REP. RIGGS REQUESTS RETURN OF FOREST SERVICE LAND TO HOOPA VALLEY RESERVATION

By Joseph Giovannetti
© Joseph Giovannetti 1997

August 18, 1996

The July 21, 1996 edition of the Eureka Times-Standard newspaper (Eureka, Calif.) reported that the Hoopa Valley Tribe is seeking return of part of the Six Rivers National Forest to the Hoopa tribe's reservation. Hoopa is the largest rreservation in California and was originally intended to be a 12 X 12 mile (144 square miles) reservation. The reservation is home to the second largest tribe in California. Hoopa tribal chairman Dale Risling Sr. stated that rectifying a reservation boundary involving 2,641 acres "would right a wrong committed 121 years ago."
The Hoopa tribe has worked with Rep. Frank Riggs, R-Windsor (CA), to request legislation "to straighten the dogleg" in the rreservation's southeast boundary. The Hupa people have struggled for years to have the disputed acreage returned to their tribe. The contested lands were fraudulently sliced off the south boundary in 1875 by federal surveyors. Local white settlers insisted that the deletion be made, with the assumption being that gold was on the strip.
Chairman Risling states that the return of the land will help the tribe to maintain its cultural integrity and assist both the tribe and the nearby non-Indian community economically. To this there can be little doubt. The disputed parcel holds the remains of the members of the Tish-tang band of the Hupa.
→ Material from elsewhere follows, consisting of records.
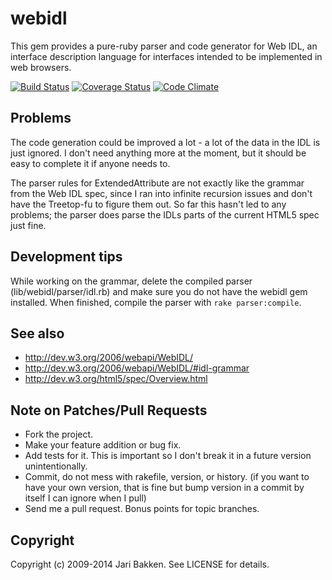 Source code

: webidl
======

This gem provides a pure-ruby parser and code generator for Web IDL, an interface description language for interfaces intended to be implemented in web browsers.

[![Build Status](https://secure.travis-ci.org/jarib/webidl.png)](http://travis-ci.org/jarib/webidl)
[![Coverage Status](https://coveralls.io/repos/jarib/webidl/badge.png)](https://coveralls.io/r/jarib/webidl)
[![Code Climate](https://codeclimate.com/github/jarib/webidl.png)](https://codeclimate.com/github/jarib/webidl)

Problems
--------

The code generation could be improved a lot - a lot of the data in the IDL is just ignored. I don't need anything more at the moment, but it should be easy to complete it if anyone needs to.

The parser rules for ExtendedAttribute are not exactly like the grammar from the Web IDL spec, since I ran into infinite recursion issues and don't have the Treetop-fu to figure them out.
So far this hasn't led to any problems; the parser does parse the IDLs parts of the current HTML5 spec just fine.

Development tips
----------------

While working on the grammar, delete the compiled parser (lib/webidl/parser/idl.rb) and make sure you do not have the webidl gem installed. When finished, compile the parser with `rake parser:compile`.

See also
--------

* http://dev.w3.org/2006/webapi/WebIDL/
* http://dev.w3.org/2006/webapi/WebIDL/#idl-grammar
* http://dev.w3.org/html5/spec/Overview.html

Note on Patches/Pull Requests
-----------------------------

* Fork the project.
* Make your feature addition or bug fix.
* Add tests for it. This is important so I don't break it in a
  future version unintentionally.
* Commit, do not mess with rakefile, version, or history.
  (if you want to have your own version, that is fine but bump version in a commit by itself I can ignore when I pull)
* Send me a pull request. Bonus points for topic branches.

Copyright
---------

Copyright (c) 2009-2014 Jari Bakken. See LICENSE for details.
Forest Service Director of Lands, Eleanor Towns, states that the current southeast boundary "was proper under the laws and instructions at the time." She states the administration would not oppose the transferring of the lands if the Hupa are "willing to pay 'fair market value.'" Towns expressed concern that the conveyance of "lands without compensation would provide a precedent for reopening long-settled land title issues."
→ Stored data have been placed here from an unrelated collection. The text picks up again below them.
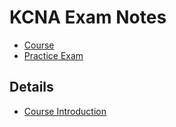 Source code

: # KCNA Exam Notes

- [Course](https://www.udemy.com/course/dive-into-cloud-native-containers-kubernetes-and-the-kcna/?couponCode=NVD20PMUS)
- [Practice Exam](https://www.udemy.com/course/kcna-exams/)


## Details

- [Course Introduction](01-course-introduction.md)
The issue brings to mind the racist, exploitative U.S. record of dealing with Indian tribes across the U.S. The Indian Claims Commission, created in 1946, documented that the title to over 60 per cent of the aboriginal American Indian lands were obtained fraudulently.
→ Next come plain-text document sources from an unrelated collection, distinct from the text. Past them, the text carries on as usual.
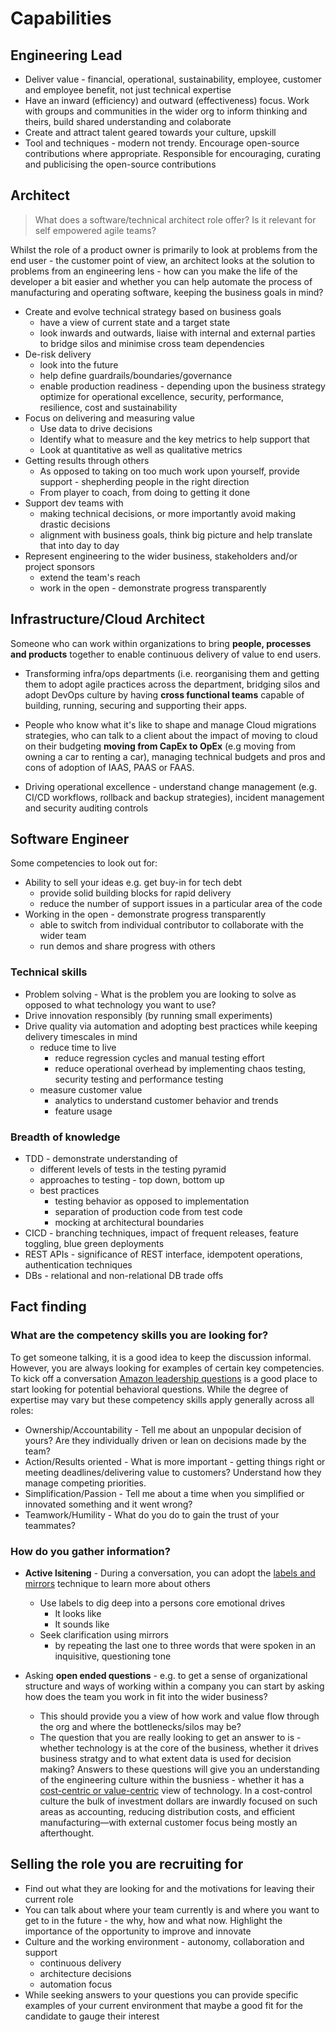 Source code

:# Capabilities

## Engineering Lead

* Deliver value - financial, operational, sustainability, employee, customer and employee benefit, not just technical expertise
* Have an inward (efficiency) and outward (effectiveness) focus. Work with groups and communities in the wider org to inform thinking and theirs, build shared understanding and colaborate
* Create and attract talent geared towards your culture, upskill
* Tool and techniques - modern not trendy. Encourage open-source contributions where appropriate. Responsible for encouraging, curating and publicising the open-source contributions

## Architect

> What does a software/technical architect role offer? Is it relevant for self empowered agile teams? 

Whilst the role of a product owner is primarily to look at problems from the end user - the customer point of view, an architect looks at the solution to problems from an engineering lens - how can you make the life of the developer a bit easier and whether you can help automate the process of manufacturing and operating software, keeping the business goals in mind?

* Create and evolve technical strategy based on business goals
  * have a view of current state and a target state
  * look inwards and outwards, liaise with internal and external parties to bridge silos and minimise cross team dependencies
* De-risk delivery
  * look into the future
  * help define guardrails/boundaries/governance
  * enable production readiness - depending upon the business strategy optimize for operational excellence, security, performance, resilience, cost and sustainability
* Focus on delivering and measuring value
  * Use data to drive decisions
  * Identify what to measure and the key metrics to help support that
  * Look at quantitative as well as qualitative metrics
* Getting results through others
  * As opposed to taking on too much work upon yourself, provide support - shepherding people in the right direction
  * From player to coach, from doing to getting it done
* Support dev teams with
  * making technical decisions, or more importantly avoid making drastic decisions
  * alignment with business goals, think big picture and help translate that into day to day
* Represent engineering to the wider business, stakeholders and/or project sponsors
  * extend the team's reach
  * work in the open - demonstrate progress transparently

## Infrastructure/Cloud Architect  

Someone who can work within organizations to bring **people, processes and products** together to enable continuous delivery of value to end users.

* Transforming infra/ops departments (i.e. reorganising them and getting them to adopt agile practices across the department, bridging silos and adopt DevOps culture by having **cross functional teams** capable of building, running, securing and supporting their apps.

* People who know what it's like to shape and manage Cloud migrations strategies, who can talk to a client about the impact of moving to cloud on their budgeting **moving from CapEx to OpEx** (e.g moving from owning a car to renting a car), managing technical budgets and pros and cons of adoption of IAAS, PAAS or FAAS.

* Driving operational excellence - understand change management (e.g. CI/CD workflows, rollback and backup strategies), incident management and security auditing controls

## Software Engineer

Some competencies to look out for:

* Ability to sell your ideas e.g. get buy-in for tech debt
  * provide solid building blocks for rapid delivery
  * reduce the number of support issues in a particular area of the code
* Working in the open - demonstrate progress transparently
  * able to switch from individual contributor to collaborate with the wider team
  * run demos and share progress with others

### Technical skills

* Problem solving - What is the problem you are looking to solve as opposed to what technology you want to use?
* Drive innovation responsibly (by running small experiments)
* Drive quality via automation and adopting best practices while keeping delivery timescales in mind
  * reduce time to live
    * reduce regression cycles and manual testing effort
    * reduce operational overhead by implementing chaos testing, security testing and performance testing
  * measure customer value
    * analytics to understand customer behavior and trends
    * feature usage

### Breadth of knowledge  
  
* TDD - demonstrate understanding of
  * different levels of tests in the testing pyramid
  * approaches to testing - top down, bottom up
  * best practices
    * testing behavior as opposed to implementation
    * separation of production code from test code
    * mocking at architectural boundaries
* CICD - branching techniques, impact of frequent releases, feature toggling, blue green deployments
* REST APIs - significance of REST interface, idempotent operations, authentication techniques
* DBs - relational and non-relational DB trade offs

## Fact finding

### What are the competency skills you are looking for?

To get someone talking, it is a good idea to keep the discussion informal. However, you are always looking for examples of certain key competencies. To kick off a conversation [Amazon leadership questions](https://www.yoreoyster.com/blog/amazon-leadership-principles-questions/) is a good place to start looking for potential behavioral questions. While the degree of expertise may vary but these competency skills apply generally across all roles:

* Ownership/Accountability - Tell me about an unpopular decision of yours? Are they individually driven or lean on decisions made by the team?
* Action/Results oriented - What is more important - getting things right or meeting deadlines/delivering value to customers? Understand how they manage competing priorities.
* Simplification/Passion - Tell me about a time when you simplified or innovated something and it went wrong?
* Teamwork/Humility - What do you do to gain the trust of your teammates?

### How do you gather information?

* **Active lsitening** - During a conversation, you can adopt the [labels and mirrors](https://blog.blackswanltd.com/the-edge/7-negotiation-techniques-for-introverts) technique to learn more about others
  * Use labels to dig deep into a persons core emotional drives
    * It looks like
    * It sounds like
  * Seek clarification using mirrors
    * by repeating the last one to three words that were spoken in an inquisitive, questioning tone

* Asking **open ended questions** - e.g. to get a sense of organizational structure and ways of working within a company you can start by asking how does the team you work in fit into the wider business?
  * This should provide you a view of how work and value flow through the org and where the bottlenecks/silos may be?
  * The question that you are really looking to get an answer to is - whether technology is at the core of the business, whether it drives business stratgy and to what extent data is used for decision making? Answers to these questions will give you an understanding of the engineering culture within the busniess - whether it has a [cost-centric or value-centric](https://www.thoughtworks.com/insights/blog/value-driven-digital-business) view of technology. In a cost-control culture the bulk of investment dollars are inwardly focused on such areas as accounting, reducing distribution costs, and efficient manufacturing—with external customer focus being mostly an afterthought. 

## Selling the role you are recruiting for

* Find out what they are looking for and the motivations for leaving their current role
* You can talk about where your team currently is and where you want to get to in the future - the why, how and what now. Highlight the importance of the opportunity to improve and innovate
* Culture and the working environment - autonomy, collaboration and support
  * continuous delivery
  * architecture decisions
  * automation focus
* While seeking answers to your questions you can provide specific examples of your current environment that maybe a good fit for the candidate to gauge their interest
Comments by Ms. Towns, Forest Service Director of Lands for the Six Rivers National Forest, demonstrates the extreme arrogance, and/or dogmatic pattern of denial exhibited by U.S. officials about past fraud perpetrated against California Indians and other tribes across the country. This pattern of behavior, denial, is part and parcel of the systemic white wash of the historical record of abuse toward the Indian land base. I'd like to refresh Ms. Towns' memory with the record that within 43 years after the passage of the General Allotment Act (1887) that Indians had lost 100 million acres of the 150 million they owned before passage of this grievious act. After Indians were essentially forced to accept individual ownership of parcels of land on or near their reservations, the U.S. government declared unallotted lands as surplus, then open for white settlement. Miners, ranchers, railroad people and attorneys with attorneys lined up to commit fraud against Indians who didn't suspect the myriad ways a human being could be cheated. These included the Burke Act of 1906 which shortened the 25 year trust period whereby an Indian could not be alienated from the title to their allotment. Competency commissiers wreaked havoc....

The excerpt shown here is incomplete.